Cape Town - More than 300 riders on an astonishing variety of machines, from mainstream 1970s muscle-bikes to futuristic electric scooters, turned out on Saturday 11 November for the Hells Angels’ annual Poppy Day Run – a memorial to those who have laid down their lives over the past century in global and smaller conflicts, fighting for the freedom we take for granted.
And even more so, for those who came back broken, inside and out. For all too often we lose sight of the fact that the early motorcycle clubs were formed by American servicemen returning from the Second World War who just couldn’t settle down. Today we call it Post Traumatic Shock Disorder; in the late 1940s they were called ‘outlaw bikers’ – a badge they wore with somewhat bitter pride.
Not even heavy morning mist could discourage the riders as they formed up by the hundreds outside the Hells Angels clubhouse in Brooklyn for the mass ride to the Fort Wynyard military museum in Mouille Point – although it lent an extra bit of atmosphere as the bikes rumbled in out of the greyness.
This year’s Poppy Day Run was dedicated to the 30th anniversary of the Cuito Canavale campaign in Angola, scene of the largest tank battle on the African continent since Rommel and Montgomery clashed at El Alamein in 1942 - and to the young people on both sides who died fighting a futile surrogate war between East and West, less than five years before the collapse of the Berlin Wall.
Music, beer and bikes
But this was also a memorial by bikers, for bikers, so after the pipes and drums of the Cape Garrison Artillery had wailed their tribute to the fallen, the wreaths had been laid by serving and former soldiers and the trumpets had sounded the lonely, drawn-out notes of the Last Post, it was time for strong-man games, beer, music, beer – and the Biker Build-Off auction.
Three custom motorcycle shops - Anvl Kraft, Stoos Customs and Wrench Monkey - had been challenged to spend no more than R80 000 (not counting labour!) and 100 days on a custom build in the spirit of Cuito Canavale.

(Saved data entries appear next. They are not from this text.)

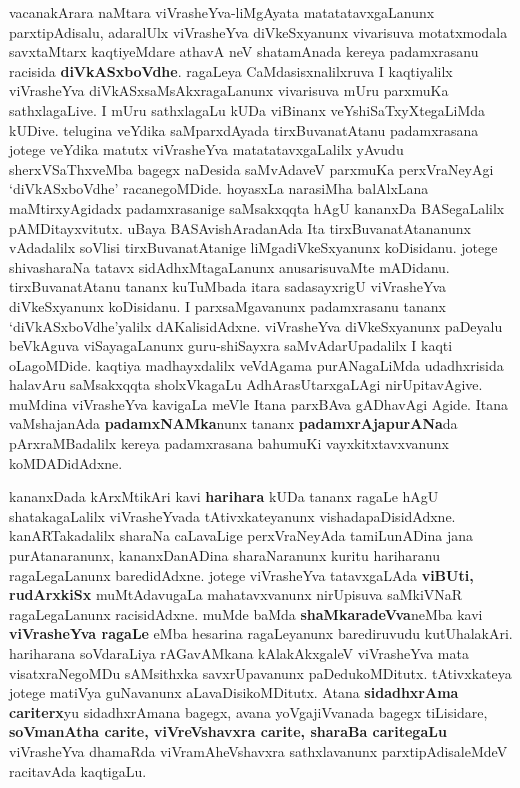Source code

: vacanakArara naMtara viVrasheYva-liMgAyata matatatavxgaLanunx parxtipAdisalu, adaralUlx viVrasheYva diVkeSxyanunx vivarisuva motatxmodala savxtaMtarx kaqtiyeMdare  athavA neV shatamAnada kereya padamxrasanu racisida \textbf{diVkASxboVdhe}. ragaLeya CaMdasisxnalilxruva I kaqtiyalilx viVrasheYva diVkASxsaMsAkxragaLanunx vivarisuva mUru parxmuKa sathxlagaLive. I mUru sathxlagaLu kUDa viBinanx veYshiSaTxyXtegaLiMda kUDive. telugina veYdika saMparxdAyada tirxBuvanatAtanu padamxrasana jotege veYdika matutx viVrasheYva matatatavxgaLalilx yAvudu sherxVSaThxveMba bagegx naDesida saMvAdaveV parxmuKa perxVraNeyAgi `diVkASxboVdhe' racanegoMDide. hoyasxLa narasiMha balAlxLana maMtirxyAgidadx padamxrasanige saMsakxqqta hAgU kananxDa BASegaLalilx pAMDitayxvitutx. uBaya BASAvishAradanAda Ita tirxBuvanatAtananunx vAdadalilx soVlisi tirxBuvanatAtanige liMgadiVkeSxyanunx koDisidanu. jotege shivasharaNa tatavx sidAdhxMtagaLanunx anusarisuvaMte mADidanu. tirxBuvanatAtanu tananx kuTuMbada itara sadasayxrigU viVrasheYva diVkeSxyanunx koDisidanu. I parxsaMgavanunx padamxrasanu tananx `diVkASxboVdhe'yalilx dAKalisidAdxne. viVrasheYva diVkeSxyanunx paDeyalu beVkAguva viSayagaLanunx guru-shiSayxra saMvAdarUpadalilx I kaqti oLagoMDide. kaqtiya madhayxdalilx veVdAgama purANagaLiMda udadhxrisida halavAru saMsakxqqta sholxVkagaLu AdhArasUtarxgaLAgi nirUpitavAgive. muMdina viVrasheYva kavigaLa meVle Itana parxBAva gADhavAgi Agide.  Itana vaMshajanAda \textbf{padamxNAMka}nunx tananx \textbf{padamxrAjapurANa}da pArxraMBadalilx kereya padamxrasana bahumuKi vayxkitxtavxvanunx koMDADidAdxne.

kananxDada kArxMtikAri kavi \textbf{harihara} kUDa tananx ragaLe hAgU shatakagaLalilx viVrasheYvada tAtivxkateyanunx vishadapaDisidAdxne. kanARTakadalilx sharaNa caLavaLige perxVraNeyAda tamiLunADina  jana purAtanaranunx, kananxDanADina sharaNaranunx kuritu hariharanu ragaLegaLanunx baredidAdxne. jotege viVrasheYva tatavxgaLAda \textbf{viBUti, rudArxkiSx} muMtAdavugaLa mahatavxvanunx nirUpisuva saMkiVNaR ragaLegaLanunx racisidAdxne. muMde baMda \textbf{shaMkaradeVva}neMba kavi \textbf{viVrasheYva ragaLe} eMba hesarina ragaLeyanunx barediruvudu kutUhalakAri. hariharana soVda\-raLiya rAGavAMkana kAlakAkxgaleV viVrasheYva mata visatxraNegoMDu sAMsithxka savxrUpavanunx paDedukoMDitutx. tAtivxkateya jotege matiVya guNavanunx aLavaDisikoMDitutx. Atana \textbf{sidadhxrAma cariterx}yu sidadhxrAmana bagegx, avana yoVgajiVvanada bagegx tiLisidare, \textbf{soVmanAtha carite, viVreVshavxra carite, sharaBa caritegaLu} viVrasheYva dhamaRda viVramAheVshavxra sathxlavanunx parxtipAdisaleMdeV racitavAda kaqtigaLu.

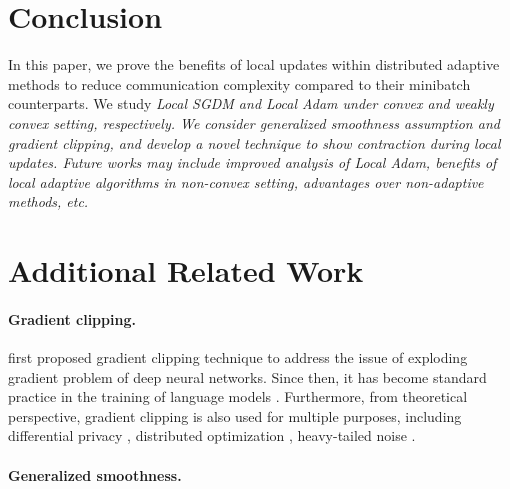 \documentclass{article} %
\numberwithin{equation}{section}
\begin{document}
\section{Conclusion}
     In this paper, we prove the benefits of local updates within distributed adaptive methods to reduce communication complexity compared to their minibatch counterparts. 
     We study \em Local \em SGDM and \em Local \em Adam under convex and weakly convex setting, respectively.
     We consider generalized smoothness assumption and gradient clipping, and develop a novel technique to show contraction during local updates.
     Future works may include improved analysis of \em Local \em Adam, benefits of local adaptive algorithms in non-convex setting, advantages over non-adaptive methods, etc.




\newpage

\appendix

\section{Additional Related Work}

\paragraph{Gradient clipping.}

\cite{pascanu2013difficulty} first proposed gradient clipping technique to address the issue of exploding gradient
problem of deep neural networks. 
Since then, it has become standard practice in the training of language models \citep{gehring2017convolutional, merity2017regularizing, zhang2022opt, liu2023sophia}. 
Furthermore, from theoretical perspective, gradient clipping is also used for multiple purposes, including differential privacy \citep{abadi2016deep}, distributed optimization \citep{karimireddy2021learning, liu2022communication}, heavy-tailed noise \citep{zhang2020adaptive}.

\paragraph{Generalized smoothness.}
\end{document}
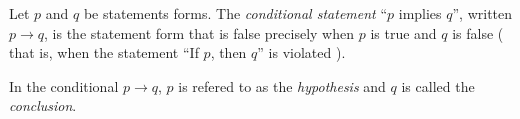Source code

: \guard






\begin{defn}
\label{defn:conditionalStatement}
  Let $p$ and $q$ be statements forms.
  The \emph{conditional statement} ``$p$ implies $q$'', written $p \rightarrow q$, is the statement form that is false precisely when $p$ is true and $q$ is false ( that is, when the statement ``If $p$, then $q$'' is violated ).

  In the conditional $p\rightarrow q$, $p$ is refered to as the \emph{hypothesis} and $q$ is called the \emph{conclusion}.
\end{defn}
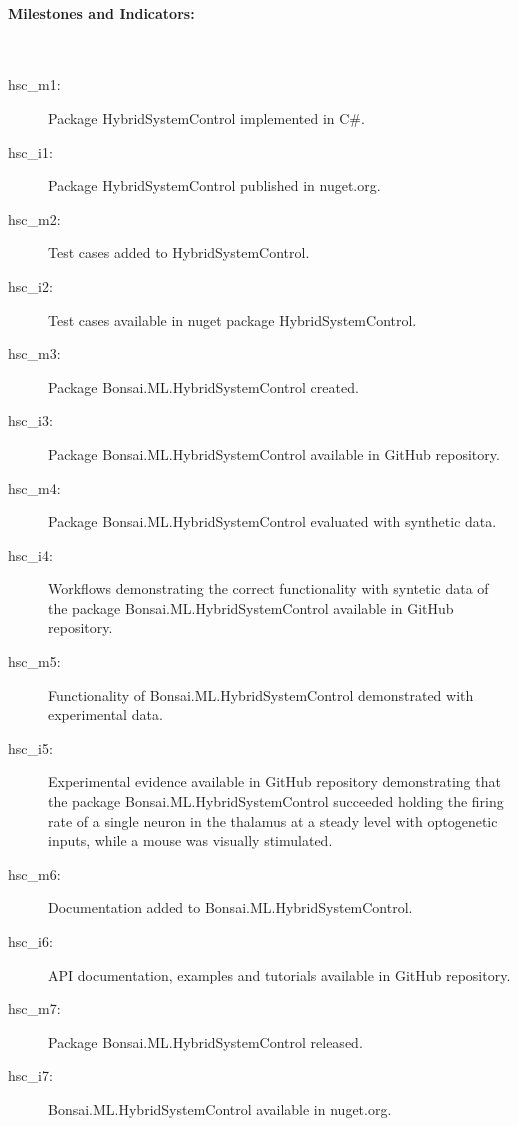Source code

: \paragraph{Milestones and Indicators:}\mbox{}\\

\begin{description}

    \item[hsc\_m1:] Package HybridSystemControl implemented in C\#.

    \item[hsc\_i1:] Package HybridSystemControl published in nuget.org.

    \item[hsc\_m2:] Test cases added  to HybridSystemControl.

    \item[hsc\_i2:] Test cases available in nuget package HybridSystemControl.

    \item[hsc\_m3:] Package Bonsai.ML.HybridSystemControl created.

    \item[hsc\_i3:] Package Bonsai.ML.HybridSystemControl available in GitHub
        repository.

    \item[hsc\_m4:] Package Bonsai.ML.HybridSystemControl evaluated with
        synthetic data.

    \item[hsc\_i4:] Workflows demonstrating the correct functionality with
        syntetic data of the package Bonsai.ML.HybridSystemControl available in
        GitHub repository.

    \item[hsc\_m5:] Functionality of Bonsai.ML.HybridSystemControl demonstrated
        with experimental data.

    \item[hsc\_i5:] Experimental evidence available in GitHub repository demonstrating that the package
        Bonsai.ML.HybridSystemControl succeeded holding the firing rate of a
        single neuron in the thalamus at a steady level with optogenetic
        inputs, while a mouse was visually stimulated.

    \item[hsc\_m6:] Documentation added to Bonsai.ML.HybridSystemControl.

    \item[hsc\_i6:] API documentation, examples and tutorials available in
        GitHub repository.

    \item[hsc\_m7:] Package Bonsai.ML.HybridSystemControl released.

    \item[hsc\_i7:] Bonsai.ML.HybridSystemControl available in nuget.org.

\end{description}

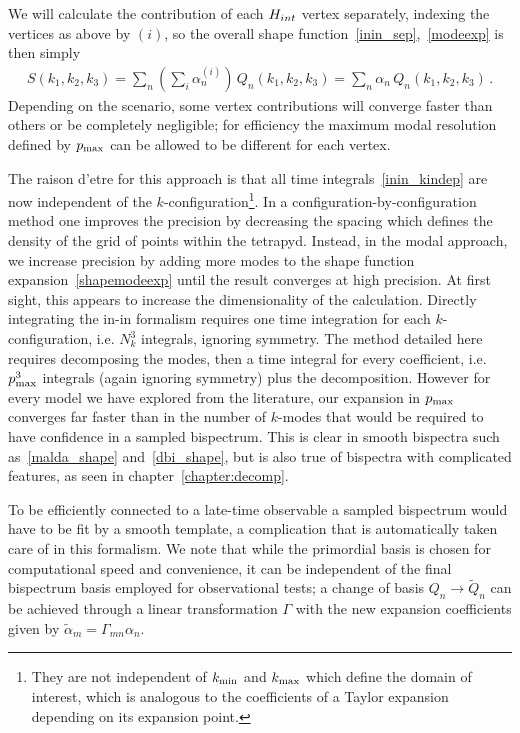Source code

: We will calculate the contribution of each $H_{int}$ vertex separately,
indexing the vertices as above by $(i)$, so the overall shape function~\eqref{inin_sep},~\eqref{modeexp} is then simply
\begin{eqnarray}\label{shapemodeexp}
    S(k_1, k_2,k_3) =   \sum_n \left(\sum_i \alpha_n^{(i)}\right) \, Q_n(k_1,k_2,k_3) =  \sum_n \alpha_n \, Q_n(k_1,k_2,k_3) \,.
\end{eqnarray}
Depending on the scenario,  some vertex contributions will converge faster than others 
or be completely negligible;
for efficiency the maximum modal resolution defined by $p_\text{max}$ can be allowed to be different
for each vertex.  
 

The raison d'etre for this approach is that all time integrals~\eqref{inin_kindep} are now independent of the $k$-configuration\footnote{
    They are not independent of ${k_\text{min}}$ and ${k_\text{max}}$ which define the domain of interest,
    which is analogous to the coefficients of a Taylor expansion depending on its expansion point.
}.
In a configuration-by-configuration method one improves the precision by
decreasing the spacing which defines the density of the grid of points within the tetrapyd.
Instead, in the modal approach, we increase precision by adding more modes to the shape function expansion~\eqref{shapemodeexp}
until the result converges at high precision.   At first sight, this appears to increase the dimensionality of the calculation.
Directly integrating the in-in formalism requires one time
integration for each $k$-configuration, i.e. $N_k^3$ integrals, ignoring symmetry.
The method detailed here requires decomposing the modes,
then a time integral for every coefficient, i.e. $p_\text{max}^3$ integrals
(again ignoring symmetry) plus the decomposition.
However for every model we have explored from the literature,
our expansion in $p_\text{max}$ converges far faster than in the number of
$k$-modes that would be required to have confidence in a sampled bispectrum.
This is clear in smooth bispectra such as~\eqref{malda_shape} and~\eqref{dbi_shape},
but is also true of bispectra with complicated features,
as seen in chapter~\ref{chapter:decomp}.

To be efficiently connected to a late-time observable
a sampled bispectrum would have to be fit by a smooth template,
a complication that is automatically taken care of in this formalism.
We note that while the primordial basis is chosen for computational speed and convenience, it can be 
independent of the final bispectrum basis employed for observational tests; a change of basis $Q_n\rightarrow \tilde Q_n$ can be achieved through a linear transformation $\Gamma$ with the new expansion coefficients given by $\tilde \alpha_m = \Gamma_{mn}\alpha_n$. 


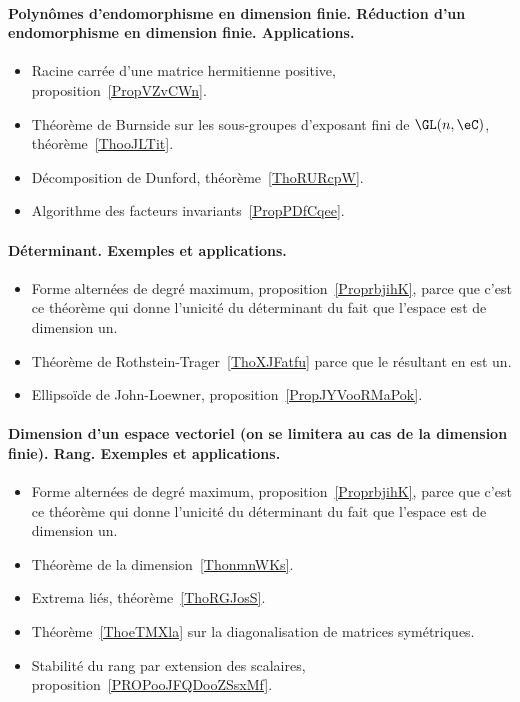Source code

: \paragraph{Polynômes d'endomorphisme en dimension finie. Réduction d’un endomorphisme en dimension finie. Applications.}
\begin{itemize}
	\item Racine carrée d'une matrice hermitienne positive, proposition~\ref{PropVZvCWn}.
	\item Théorème de Burnside sur les sous-groupes d'exposant fini de \( \GL(n,\eC)\), théorème~\ref{ThooJLTit}.
	\item Décomposition de Dunford, théorème~\ref{ThoRURcpW}.
	\item Algorithme des facteurs invariants~\ref{PropPDfCqee}.
\end{itemize}
\paragraph{Déterminant. Exemples et applications.}
\begin{itemize}
	\item Forme alternées de degré maximum, proposition~\ref{ProprbjihK}, parce que c'est ce théorème qui donne l'unicité du déterminant du fait que l'espace est de dimension un.
	\item Théorème de Rothstein-Trager~\ref{ThoXJFatfu} parce que le résultant en est un.
	\item Ellipsoïde de John-Loewner, proposition~\ref{PropJYVooRMaPok}.
\end{itemize}
\paragraph{Dimension d'un espace vectoriel (on se limitera au cas de la dimension finie). Rang. Exemples et applications.}
\begin{itemize}
	\item Forme alternées de degré maximum, proposition~\ref{ProprbjihK}, parce que c'est ce théorème qui donne l'unicité du déterminant du fait que l'espace est de dimension un.
	\item Théorème de la dimension~\ref{ThonmnWKs}.
	\item Extrema liés, théorème~\ref{ThoRGJosS}.
	\item Théorème~\ref{ThoeTMXla} sur la diagonalisation de matrices symétriques.
	\item Stabilité du rang par extension des scalaires, proposition~\ref{PROPooJFQDooZSsxMf}.
\end{itemize}
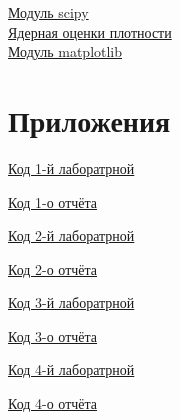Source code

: \documentclass[a4]{article}
\begin{document}
	\href{https://www.scipy.org/}{Модуль scipy}\\
	
	\href{https://ru.wikipedia.org/wiki/%D0%AF%D0%B4%D0%B5%D1%80%D0%BD%D0%B0%D1%8F_%D0%BE%D1%86%D0%B5%D0%BD%D0%BA%D0%B0_%D0%BF%D0%BB%D0%BE%D1%82%D0%BD%D0%BE%D1%81%D1%82%D0%B8}{Ядерная оценки плотности}\\
		
	\href{https://matplotlib.org/}{Модуль matplotlib}\\
	
	\section{Приложения}
	
	\href{https://github.com/LuciusGen/Matstat/blob/master/Lab1/Lab1.py}{Код 1-й лаборатрной}
	
	\href{https://github.com/LuciusGen/Matstat/blob/master/Lab1/document.tex}{Код 1-о отчёта}
	
	\href{https://github.com/LuciusGen/Matstat/tree/master/Lab2/lab2.py}{Код 2-й лаборатрной}
	
	\href{https://github.com/LuciusGen/Matstat/tree/master/Lab2/document.tex}{Код 2-о отчёта}
	
	\href{https://github.com/LuciusGen/Matstat/blob/master/Lab3/lab3.py}{Код 3-й лаборатрной}
	
	\href{https://github.com/LuciusGen/Matstat/blob/master/Lab3/lab3.tex}{Код 3-о отчёта}
	
	\href{https://github.com/LuciusGen/Matstat/blob/master/Lab4/Lab4.py}{Код 4-й лаборатрной}
	
	\href{https://github.com/LuciusGen/Matstat/blob/master/Lab4/lab4.tex}{Код 4-о отчёта}
	
\end{document}
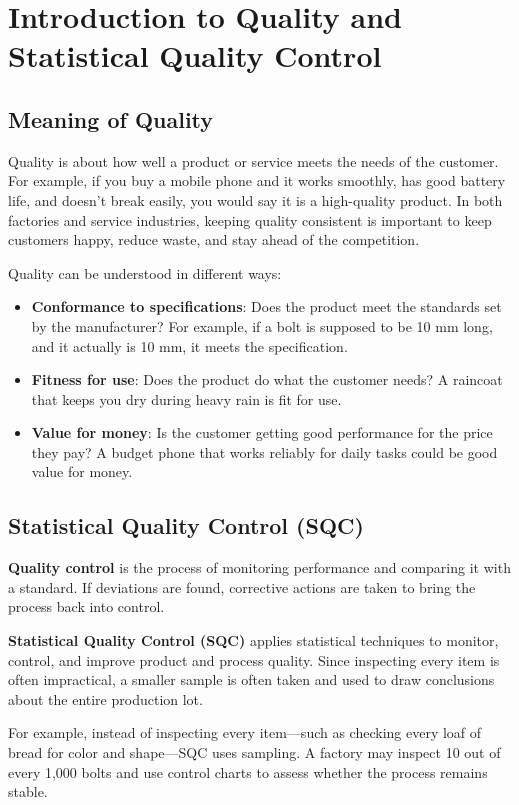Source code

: \documentclass[twoside]{book}
\begin{document}
\section{Introduction to Quality and Statistical Quality Control}

\subsection{Meaning of Quality}

Quality is about how well a product or service meets the needs of the customer. For example, if you buy a mobile phone and it works smoothly, has good battery life, and doesn't break easily, you would say it is a high-quality product. In both factories and service industries, keeping quality consistent is important to keep customers happy, reduce waste, and stay ahead of the competition.

Quality can be understood in different ways:
\begin{itemize}
    \item \textbf{Conformance to specifications}: Does the product meet the standards set by the manufacturer? For example, if a bolt is supposed to be 10 mm long, and it actually is 10 mm, it meets the specification.
    \item \textbf{Fitness for use}: Does the product do what the customer needs? A raincoat that keeps you dry during heavy rain is fit for use.
    \item \textbf{Value for money}: Is the customer getting good performance for the price they pay? A budget phone that works reliably for daily tasks could be good value for money.
\end{itemize}

\subsection{Statistical Quality Control (SQC)}

\textbf{Quality control} is the process of monitoring performance and comparing it with a standard. If deviations are found, corrective actions are taken to bring the process back into control.

\textbf{Statistical Quality Control (SQC)} applies statistical techniques to monitor, control, and improve product and process quality. Since inspecting every item is often impractical, a smaller sample is often taken and used to draw conclusions about the entire production lot.

For example, instead of inspecting every item—such as checking every loaf of bread for color and shape—SQC uses sampling. A factory may inspect 10 out of every 1,000 bolts and use control charts to assess whether the process remains stable.
\end{document}
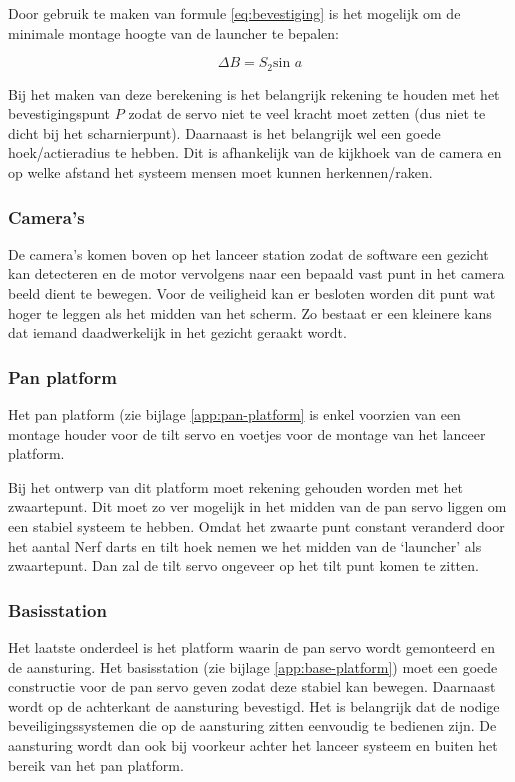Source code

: Door gebruik te maken van formule \ref{eq:bevestiging} is het mogelijk om de minimale
montage hoogte van de launcher te bepalen:

\begin{equation}
    \Delta{B} = S_2 \text{sin } a
\end{equation}

Bij het maken van deze berekening is het belangrijk rekening te houden met het
bevestigingspunt $P$ zodat de servo niet te veel kracht moet zetten (dus niet
te dicht bij het scharnierpunt). Daarnaast is het belangrijk wel een goede
hoek/actieradius te hebben. Dit is afhankelijk van de kijkhoek van de
camera en op welke afstand het systeem mensen moet kunnen herkennen/raken.

\subsubsection{Camera's}

De camera’s komen boven op het lanceer station zodat de software een gezicht
kan detecteren en de motor vervolgens naar een bepaald vast punt in het camera
beeld dient te bewegen. Voor de veiligheid kan er besloten worden dit punt wat
hoger te leggen als het midden van het scherm. Zo bestaat er een kleinere kans
dat iemand daadwerkelijk in het gezicht geraakt wordt.

\subsubsection{Pan platform}

Het pan platform (zie bijlage \ref{app:pan-platform} is enkel voorzien van een
montage houder voor de tilt servo en voetjes voor de montage van het lanceer
platform.

Bij het ontwerp van dit platform moet rekening gehouden worden met het
zwaartepunt. Dit moet zo ver mogelijk in het midden van de pan servo liggen om
een stabiel systeem te hebben. Omdat het zwaarte punt constant veranderd door
het aantal Nerf darts en tilt hoek nemen we het midden van de ‘launcher’ als
zwaartepunt. Dan zal de tilt servo ongeveer op het tilt punt komen te zitten.

\subsubsection{Basisstation}

Het laatste onderdeel is het platform waarin de pan servo wordt gemonteerd en de
aansturing. Het basisstation (zie bijlage \ref{app:base-platform}) moet een
goede constructie voor de pan servo geven zodat deze stabiel kan bewegen.
Daarnaast wordt op de achterkant de aansturing bevestigd. Het is belangrijk dat
de nodige beveiligingssystemen die op de aansturing zitten eenvoudig te bedienen
zijn. De aansturing wordt dan ook bij voorkeur achter het lanceer systeem en
buiten het bereik van het pan platform.
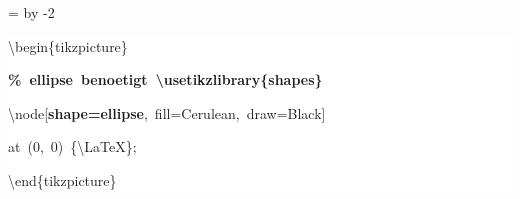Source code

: \begingroup
\ttfamily
{}
=\textwidth
\advance{} by -2\fboxsep
\noindent
\colorbox{background}
{%
\parbox{\dimen255}
{%
\rule[-0.5ex]{0pt}{2.5ex}\hspace*{0.0em}\textbackslash{}begin\{tikzpicture\}\\
\rule[-0.5ex]{0pt}{2.5ex}\hspace*{1.0em}\textcolor{G}{\textbf{\%~ellipse~benoetigt~\textbackslash{}usetikzlibrary\{shapes\}}}\\
\rule[-0.5ex]{0pt}{2.5ex}\hspace*{1.0em}\textbackslash{}node[\textcolor{R}{\textbf{shape=ellipse}},~fill=Cerulean,~draw=Black]\\
\rule[-0.5ex]{0pt}{2.5ex}\hspace*{3.5em}at~(0,~0)~\{\textbackslash{}LaTeX\};\\
\rule[-0.5ex]{0pt}{2.5ex}\hspace*{0.0em}\textbackslash{}end\{tikzpicture\}}%
}%
\endgroup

The resulting two-wheeled works of art were on display at Fort Wynyard and everybody attending the Poppy Day Run was handed a token at the gate and asked to place it the box in front of the machine they felt best fulfilled the brief.
And as good as the other two were, the 1200cc Harley Sportster-based street-fighter by Alex Stoos, finished in smooth-as-silk battleship grey with upside-down forks in custom yokes, hand-made aluminium engine and air-cleaner covers and entirely handmade monoshock linkage and swingarm, was the standout winner of the Build-Off trophy.
Wrench Monkey’s Honda Shadow build had been sold by private treaty before the judging, and Anvl Kraft’s military-badged bobber, built around a Yamaha XT500 single bored to 650cc, fetched no more than R40 000, but the Stoos Customs Sportster became the subject of a bidding war between two riders and a telephone bidder, egged on by auctioneer Stavro Michel of rock band Tuxedo, that stretched slowly to an eye-opening R155 000.
And of course, everything above the R80 000 that Stoos had spent on it went to the South African Cape Corps Military Veterans Association, to help it carry out its duties in terms of the Military Veterans Act of uniting ex-soldiers of the Cape Corps and ensuring they are registered on the national database, to enjoy the benefits they’ve earned – as well as the more than R12 000 collected on the day, almost half of which came from a single club, the Hoodlums.